Pre-processing float32 model transforms and prepares it for quantization. It consists of the following three optional steps:
- Symbolic shape inference: It is best suited for transformer models.
- Model optimization: It uses ONNX Runtime native library to rewrite the computation graph, including merging computation nodes and eliminating redundancies to improve Runtime efficiency.
- ONNX shape inference.
The primary objective of these steps is to enhance quantization quality. The ONNX Runtime quantization tool performs optimally when the tensor's shape is known. Both symbolic shape inference and ONNX shape inference play a crucial role in determining tensor shapes. Symbolic shape inference is particularly effective for transformer-based models, whereas ONNX shape inference works well with other models.
Model optimization performs certain operator fusion, making the quantization tool’s job easier. For instance, a Convolution operator followed by BatchNormalization can be fused into one during the optimization, which enables effective quantization.
ONNX Runtime has a known issue: model optimization cannot output a model size greater than 2 GB. As a result, for large models, optimization must be skipped.

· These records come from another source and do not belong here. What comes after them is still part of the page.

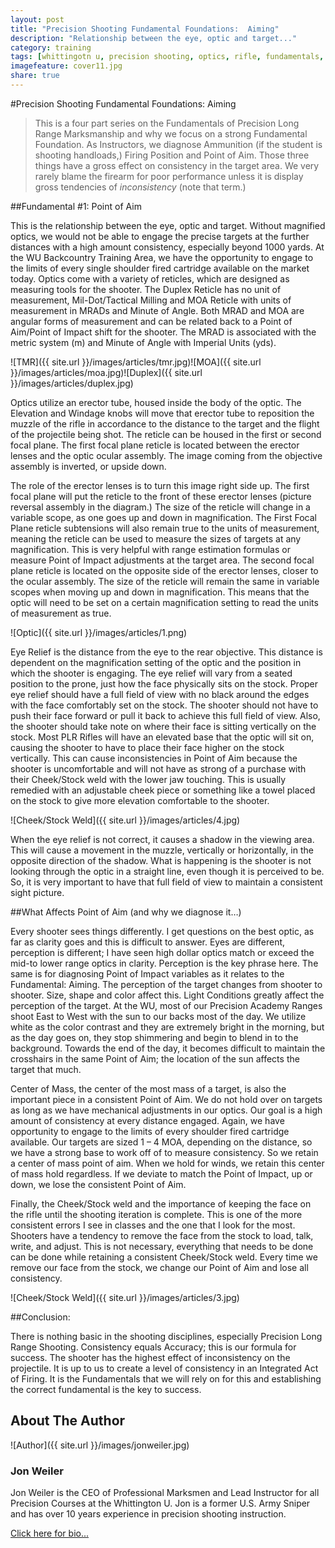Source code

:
 ```yaml
---
layout: post
title: "Precision Shooting Fundamental Foundations:  Aiming"
description: "Relationship between the eye, optic and target..."
category: training
tags: [whittingotn u, precision shooting, optics, rifle, fundamentals, jon weiler]
imagefeature: cover11.jpg
share: true
---
```

#Precision Shooting Fundamental Foundations:  Aiming

>This is a four part series on the Fundamentals of Precision Long Range Marksmanship and why we focus on a strong Fundamental Foundation.  As Instructors, we diagnose Ammunition (if the student is shooting handloads,) Firing Position and Point of Aim.  Those three things have a gross effect on consistency in the target area.  We very rarely blame the firearm for poor performance unless it is display gross tendencies of *inconsistency* (note that term.)

##Fundamental #1:  Point of Aim

This is the relationship between the eye, optic and target.  Without magnified optics, we would not be able to engage the precise targets at the further distances with a high amount consistency, especially beyond 1000 yards.  At the WU Backcountry Training Area, we have the opportunity to engage to the limits of every single shoulder fired cartridge available on the market today.  Optics come with a variety of reticles, which are designed as measuring tools for the shooter.  The Duplex Reticle has no unit of measurement, Mil-Dot/Tactical Milling and MOA Reticle with units of measurement in MRADs and Minute of Angle.  Both MRAD and MOA are angular forms of measurement and can be related back to a Point of Aim/Point of Impact shift for the shooter.  The MRAD is associated with the metric system (m) and Minute of Angle with Imperial Units (yds). 

![TMR]({{ site.url }}/images/articles/tmr.jpg)![MOA]({{ site.url }}/images/articles/moa.jpg)![Duplex]({{ site.url }}/images/articles/duplex.jpg)

Optics utilize an erector tube, housed inside the body of the optic.  The Elevation and Windage knobs will move that erector tube to reposition the muzzle of the rifle in accordance to the distance to the target and the flight of the projectile being shot.  The reticle can be housed in the first or second focal plane.   The first focal plane reticle is located between the erector lenses and the optic ocular assembly.  The image coming from the objective assembly is inverted, or upside down.  

The role of the erector lenses is to turn this image right side up.  The first focal plane will put the reticle to the front of these erector lenses (picture reversal assembly in the diagram.)  The size of the reticle will change in a variable scope, as one goes up and down in magnification.  The First Focal Plane reticle subtensions will also remain true to the units of measurement, meaning the reticle can be used to measure the sizes of targets at any magnification.  This is very helpful with range estimation formulas or measure Point of Impact adjustments at the target area.  The second focal plane reticle is located on the opposite side of the erector lenses, closer to the ocular assembly.  The size of the reticle will remain the same in variable scopes when moving up and down in magnification.  This means that the optic will need to be set on a certain magnification setting to read the units of measurement as true.  

![Optic]({{ site.url }}/images/articles/1.png)

Eye Relief is the distance from the eye to the rear objective.  This distance is dependent on the magnification setting of the optic and the position in which the shooter is engaging.  The eye relief will vary from a seated position to the prone, just how the face physically sits on the stock.  Proper eye relief should have a full field of view with no black around the edges with the face comfortably set on the stock.  The shooter should not have to push their face forward or pull it back to achieve this full field of view.  Also, the shooter should take note on where their face is sitting vertically on the stock.  Most PLR Rifles will have an elevated base that the optic will sit on, causing the shooter to have to place their face higher on the stock vertically.  This can cause inconsistencies in Point of Aim because the shooter is uncomfortable and will not have as strong of a purchase with their Cheek/Stock weld with the lower jaw touching.  This is usually remedied with an adjustable cheek piece or something like a towel placed on the stock to give more elevation comfortable to the shooter.  

![Cheek/Stock Weld]({{ site.url }}/images/articles/4.jpg)

When the eye relief is not correct, it causes a shadow in the viewing area.  This will cause a movement in the muzzle, vertically or horizontally, in the opposite direction of the shadow.  What is happening is the shooter is not looking through the optic in a straight line, even though it is perceived to be.  So, it is very important to have that full field of view to maintain a consistent sight picture.

##What Affects Point of Aim (and why we diagnose it…)

Every shooter sees things differently.  I get questions on the best optic, as far as clarity goes and this is difficult to answer.  Eyes are different, perception is different; I have seen high dollar optics match or exceed the mid-to lower range optics in clarity.  Perception is the key phrase here.  The same is for diagnosing Point of Impact variables as it relates to the Fundamental: Aiming.  The perception of the target changes from shooter to shooter.  Size, shape and color affect this.  Light Conditions greatly affect the perception of the target.  At the WU, most of our Precision Academy Ranges shoot East to West with the sun to our backs most of the day.  We utilize white as the color contrast and they are extremely bright in the morning, but as the day goes on, they stop shimmering and begin to blend in to the background.  Towards the end of the day, it becomes difficult to maintain the crosshairs in the same Point of Aim; the location of the sun affects the target that much.

Center of Mass, the center of the most mass of a target, is also the important piece in a consistent Point of Aim.  We do not hold over on targets as long as we have mechanical adjustments in our optics.  Our goal is a high amount of consistency at every distance engaged.  Again, we have opportunity to engage to the limits of every shoulder fired cartridge available.  Our targets are sized 1 – 4 MOA, depending on the distance, so we have a strong base to work off of to measure consistency.  So we retain a center of mass point of aim.  When we hold for winds, we retain this center of mass hold regardless.  If we deviate to match the Point of Impact, up or down, we lose the consistent Point of Aim.

Finally, the Cheek/Stock weld and the importance of keeping the face on the rifle until the shooting iteration is complete.  This is one of the more consistent errors I see in classes and the one that I look for the most.  Shooters have a tendency to remove the face from the stock to load, talk, write, and adjust.  This is not necessary, everything that needs to be done can be done while retaining a consistent Cheek/Stock weld.  Every time we remove our face from the stock, we change our Point of Aim and lose all consistency.

![Cheek/Stock Weld]({{ site.url }}/images/articles/3.jpg)

##Conclusion:

There is nothing basic in the shooting disciplines, especially Precision Long Range Shooting.  Consistency equals Accuracy; this is our formula for success.  The shooter has the highest effect of inconsistency on the projectile.  It is up to us to create a level of consistency in an Integrated Act of Firing.  It is the Fundamentals that we will rely on for this and establishing the correct fundamental is the key to success.




## About The Author

![Author]({{ site.url }}/images/jonweiler.jpg)

### Jon Weiler 

Jon Weiler is the CEO of Professional Marksmen and Lead Instructor for all Precision Courses at the Whittington U.  Jon is a former U.S. Army Sniper and has over 10 years experience in precision shooting instruction.

[Click here for bio...](http://professionalmarksmen.com/jon_weiler/)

from onnxruntime.quantization import shape_inference
shape_inference.quant_pre_process(
input_model_path: str,
output_model_path: str,
skip_optimization: bool = False,
skip_onnx_shape: bool = False,
skip_symbolic_shape: bool = False,
auto_merge: bool = False,
int_max: int = 2**31 - 1,
guess_output_rank: bool = False,
verbose: int = 0,
save_as_external_data: bool = False,
all_tensors_to_one_file: bool = False,
external_data_location: str = "./",
external_data_size_threshold: int = 1024,)
- input_model_path
- Path to the input model file.
- output_model_path
- Path to the output model file.
- skip_optimization
- Skip the model optimization step if set to true. This might result in ONNX shape inference failure for some models.
- skip_onnx_shape
- Skip ONNX shape inference. Symbolic shape inference is most effective with transformer-based models. Skipping all shape inferences might reduce the effectiveness of quantization because a tensor with an unknown shape cannot be quantized.
- skip_symbolic_shape
- Skip symbolic shape inference. Symbolic shape inference is most effective with transformer-based models. Skipping all shape inferences might reduce the effectiveness of quantization because a tensor with an unknown shape can not be quantized.
- auto_merge
- For symbolic shape inference. Automatically merge symbolic dims when conflict happens.
- int_max
- For symbolic shape inference, specify the maximum value for the integer to be treated as boundless for ops like slice.
- guess_output_rank
- Guess output rank to be the same as input 0 for unknown ops.
- verbose
- Logs detailed info of inference. Options are 0: turn off, 1: warnings, 3: detailed.
- save_as_external_data
- Saving an ONNX model to external data.
- all_tensors_to_one_file
- Saving all the external data to one file.
- external_data_location
- The file location to save the external file.
- external_data_size_threshold
- The size threshold for external data.